# PROBLEM REQUIREMENTS:
Transcribe, without alteration, the line that includes "Auto-generated documentation for" and each line after it until the records end, omitting all that precede it.

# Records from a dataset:

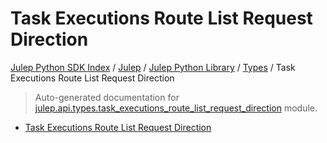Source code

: # Task Executions Route List Request Direction

[Julep Python SDK Index](../../../README.md#julep-python-sdk-index) / [Julep](../../index.md#julep) / [Julep Python Library](../index.md#julep-python-library) / [Types](./index.md#types) / Task Executions Route List Request Direction

> Auto-generated documentation for [julep.api.types.task_executions_route_list_request_direction](../../../../../../../julep/api/types/task_executions_route_list_request_direction.py) module.
- [Task Executions Route List Request Direction](#task-executions-route-list-request-direction)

# TASK RESPONSE:
> Auto-generated documentation for [julep.api.types.task_executions_route_list_request_direction](../../../../../../../julep/api/types/task_executions_route_list_request_direction.py) module.
- [Task Executions Route List Request Direction](#task-executions-route-list-request-direction)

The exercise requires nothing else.